Susie tries to see the squirrel again but they’ve gone too far from the furry animal. 

“That’s sad,” she decided after a moment of debate. “Why do things die?”

Her mother sighs again. “Because that’s how the world works.”

“Oh, okay,” she said, nodding as if she understood. She didn’t really but mommy didn’t want to talk about it anymore, so she stayed quiet, thinking about squirrels in the road and her daddy who wouldn’t be coming back. 

* * *

Several weeks pass by and Susie’s largely forgotten about the incident—until she finds an unmoving opossum in her backyard.

“Hello?” She asked it, expecting it to get up and bolt. She pinches her nose closed when she smells the stench coming off of it, recoiling in disgust. “Ew, you smell,” she said to it, voice higher than usual with her nose pinched shut. She looks at it closer. “Are you dead?” It didn’t move. 

Susie crouched down next to it, using her free hand to poke the animal’s side. It didn’t move other than jolt when she prodded it, its side stiff and cold. She poked it again, harder. 

“Susie! What on earth are you doing!?” Her mother called.

She looked up, seeing her mom standing in the doorway of the back of the house. “I think it’s dead!” She announced, sounding pleased with her conclusion.
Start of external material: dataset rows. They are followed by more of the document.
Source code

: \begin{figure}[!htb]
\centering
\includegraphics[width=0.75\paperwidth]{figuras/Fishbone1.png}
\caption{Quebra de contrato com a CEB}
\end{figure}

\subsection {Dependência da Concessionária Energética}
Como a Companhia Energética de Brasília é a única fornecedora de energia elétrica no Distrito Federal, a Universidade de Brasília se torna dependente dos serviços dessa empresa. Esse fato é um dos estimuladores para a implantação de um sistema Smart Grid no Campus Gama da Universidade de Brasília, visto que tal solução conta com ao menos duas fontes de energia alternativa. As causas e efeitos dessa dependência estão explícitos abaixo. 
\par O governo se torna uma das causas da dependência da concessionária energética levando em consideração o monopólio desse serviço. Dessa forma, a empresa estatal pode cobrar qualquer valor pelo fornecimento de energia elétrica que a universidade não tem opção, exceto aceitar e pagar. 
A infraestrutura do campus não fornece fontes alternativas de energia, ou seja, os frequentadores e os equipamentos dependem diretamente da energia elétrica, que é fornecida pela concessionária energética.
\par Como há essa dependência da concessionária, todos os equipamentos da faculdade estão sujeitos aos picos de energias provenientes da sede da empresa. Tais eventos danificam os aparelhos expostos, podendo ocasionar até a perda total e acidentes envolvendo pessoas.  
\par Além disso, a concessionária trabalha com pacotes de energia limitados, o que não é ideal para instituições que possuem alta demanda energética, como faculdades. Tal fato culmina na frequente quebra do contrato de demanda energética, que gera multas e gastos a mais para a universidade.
Her mother’s face morphed into horror and disgust, leaving the house to come closer. “Did you just touch it!?”

Susie nodded solemnly. “It wouldn’t move when I asked it if it was dead,” she said seriously.
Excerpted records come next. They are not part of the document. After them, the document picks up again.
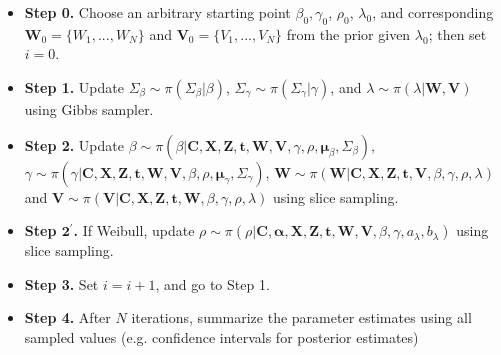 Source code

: \documentclass[a4paper, 12pt]{article}
\begin{document}
\begin{itemize}
	\item[] {\textbf{Step 0.}} Choose an arbitrary starting point ${\beta}_0, {\gamma}_0$, $\rho_0$, $\lambda_0$, and corresponding $\mathbf{W}_0=\{W_1,...,W_N\}$ and $\mathbf{V}_0=\{V_1,...,V_N\}$ from the prior given $\lambda_0$; then set $i = 0$.
	\item[] {\textbf{Step 1.}} Update $\Sigma_{\beta} \sim \pi(\Sigma_{\beta}|{\beta})$, $\Sigma_{\gamma} \sim \pi(\Sigma_{\gamma}|{\gamma})$, and $\lambda \sim \pi(\lambda|\mathbf{W}, \mathbf{V})$ using Gibbs sampler.
	\item[] {\textbf{Step 2.}} Update ${\beta}\sim \pi({\beta}|\mathbf{C}, \mathbf{X}, \mathbf{Z}, \mathbf{t}, \mathbf{W}, \mathbf{V}, {\gamma}, \rho, \mathbf{\mu}_{\beta}, \Sigma_{\beta})$, ${\gamma}\sim \pi({\gamma}|\mathbf{C}, \mathbf{X}, \mathbf{Z}, \mathbf{t}, \mathbf{W}, \mathbf{V}, {\beta},\rho, \mathbf{\mu}_{\gamma}, \Sigma_{\gamma})$, $\mathbf{W}\sim \pi(\mathbf{W}|\mathbf{C}, \mathbf{X}, \mathbf{Z}, \mathbf{t}, \mathbf{V}, {\beta}, \gamma, \rho, \lambda)$ and $\mathbf{V}\sim \pi(\mathbf{V}|\mathbf{C}, \mathbf{X}, \mathbf{Z}, \mathbf{t}, \mathbf{W}, {\beta}, \gamma, \rho, \lambda)$ using slice sampling. 
	\item[] {\textbf{Step $\mathbf{2}^\prime$.}} If Weibull, update $\rho \sim \pi(\rho|\mathbf{C}, \mathbf{\alpha}, \mathbf{X}, \mathbf{Z}, \mathbf{t}, \mathbf{W},  \mathbf{V}, {\beta}, {\gamma}, a_{\lambda}, b_{\lambda})$  using slice sampling.
	\item[] {\textbf{Step 3.}} Set $i = i + 1$, and go to Step 1.
	\item[] {\textbf{Step 4.}} After $N$ iterations, summarize the parameter estimates using all sampled values (e.g. confidence intervals for posterior estimates)
\end{itemize}
\end{document}
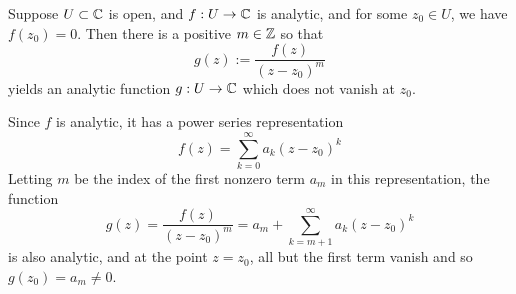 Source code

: \documentclass{homework}
\begin{document}
                                                                                                                  \begin{problem}\label{factor-theorem}
                                                                                                                    Suppose $U \subset \mathbb{C}$ is open, and $f : U \to \mathbb{C}$ is analytic, and for some $z_0 \in U$, we have $f(z_0) = 0$.  Then there is a positive $m \in \mathbb{Z}$ so that
                                                                                                                      \[
                                                                                                                          g(z) := \frac{f(z)}{(z-z_0)^m}
                                                                                                                            \]
                                                                                                                              yields an analytic function $g : U \to \mathbb{C}$ which does not vanish at $z_0$.
                                                                                                                              \end{problem}
                                                                                                                              \begin{solution}
                                                                                                                              Since $f$ is analytic, it has a power series representation 
                                                                                                                              \[
                                                                                                                              f(z) = \sum_{k=0}^\infty a_k(z-z_0)^k
                                                                                                                              \]
                                                                                                                              Letting $m$ be the index of the first nonzero term $a_m$ in this representation, the function 
                                                                                                                              \[
                                                                                                                              g(z) = \frac{f(z)}{(z-z_0)^m} =  a_m + \sum_{k=m+1}^\infty a_k(z-z_0)^k
                                                                                                                              \]
                                                                                                                              is also analytic, and at the point $z=z_0$, all but the first term vanish and so $g(z_0)=a_m\neq 0$.
                                                                                                                              \end{solution}
\end{document}
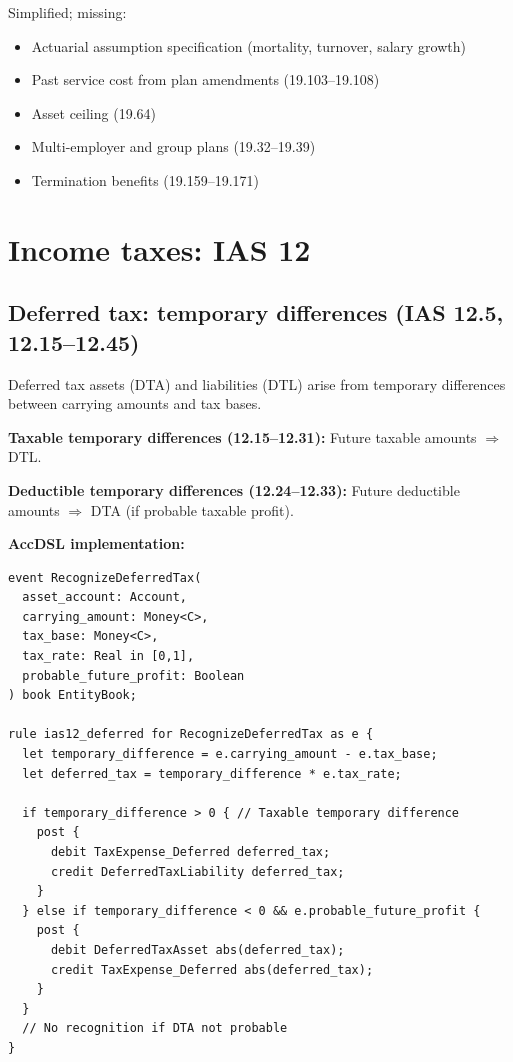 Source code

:  Simplified; missing:
\begin{itemize}
\item Actuarial assumption specification (mortality, turnover, salary growth)
\item Past service cost from plan amendments (19.103--19.108)
\item Asset ceiling (19.64)
\item Multi-employer and group plans (19.32--19.39)
\item Termination benefits (19.159--19.171)
\end{itemize}

\section{Income taxes: IAS 12}

\subsection{Deferred tax: temporary differences (IAS 12.5, 12.15--12.45)}

Deferred tax assets (DTA) and liabilities (DTL) arise from temporary differences
between carrying amounts and tax bases.

\textbf{Taxable temporary differences (12.15--12.31):} Future taxable amounts
$\Rightarrow$ DTL.

\textbf{Deductible temporary differences (12.24--12.33):} Future deductible amounts
$\Rightarrow$ DTA (if probable taxable profit).

\textbf{AccDSL implementation:}

\begin{lstlisting}
event RecognizeDeferredTax(
  asset_account: Account,
  carrying_amount: Money<C>,
  tax_base: Money<C>,
  tax_rate: Real in [0,1],
  probable_future_profit: Boolean
) book EntityBook;

rule ias12_deferred for RecognizeDeferredTax as e {
  let temporary_difference = e.carrying_amount - e.tax_base;
  let deferred_tax = temporary_difference * e.tax_rate;

  if temporary_difference > 0 { // Taxable temporary difference
    post {
      debit TaxExpense_Deferred deferred_tax;
      credit DeferredTaxLiability deferred_tax;
    }
  } else if temporary_difference < 0 && e.probable_future_profit {
    post {
      debit DeferredTaxAsset abs(deferred_tax);
      credit TaxExpense_Deferred abs(deferred_tax);
    }
  }
  // No recognition if DTA not probable
}
\end{lstlisting}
“Susan Marie Johnson!” Her mother yelled, storming over, grabbing Susie by the wrist and yanking her to her feet. “You don’t touch dead things ever!” 

“Wha… why not?” She asked, trying to keep up with her mother as she marched her inside. They entered the kitchen, stopping at the sink.

“Because they can make you real sick! Sick as in die sick!” Her mom said, squirting several pumps of soap into Susie’s hand and turning on the faucet. “Wash up right now!”

Susie obeyed, scrubbing her hands together and watching suds form. She silently wondered if dead people felt like the opossum did. Next time she decided she’d poke the dead thing with a stick.


	2. The Start of a Collection

**Summary for the Chapter:**

> Susie finds a bird skull.

Susie hums happily as she kicks a rock down the sidewalk, watching it skitter a few steps ahead before she sends it flying again. Her backpack straps rest on her shoulders and she clutches to them as she walked home from school. Her school is only ten minutes away from home by car and her mom is busy working, so Susie gets to walk home when it’s warm enough.

The small rock bounced as it struck a crack and disappeared into the grass to the right. She made a small noise of disappointment, stopping her journey to look for the pebble. A small, discolored white object catches her eye and she stoops down low to pick it up. She turns it over in her hands. It’s smooth to the touch and has two big holes in the front above the pointed nose, the white fragile and one thin part under the hole creaking as she held it a little too tight. She loosens her grip and puts it in the palm of her hand. Susie likens it to a bird head and realizes that the little object is a bird skull.

“Woah, cool,” she whispers, closing her fingers around the skull. She wonders where the rest of the skeleton is and searches in the nearby grass for it, a little disappointed when she finds nothing. She remembers her mother’s multiple warnings of contracting painful and deadly diseases when dead stuff get touched. Did bones count, too?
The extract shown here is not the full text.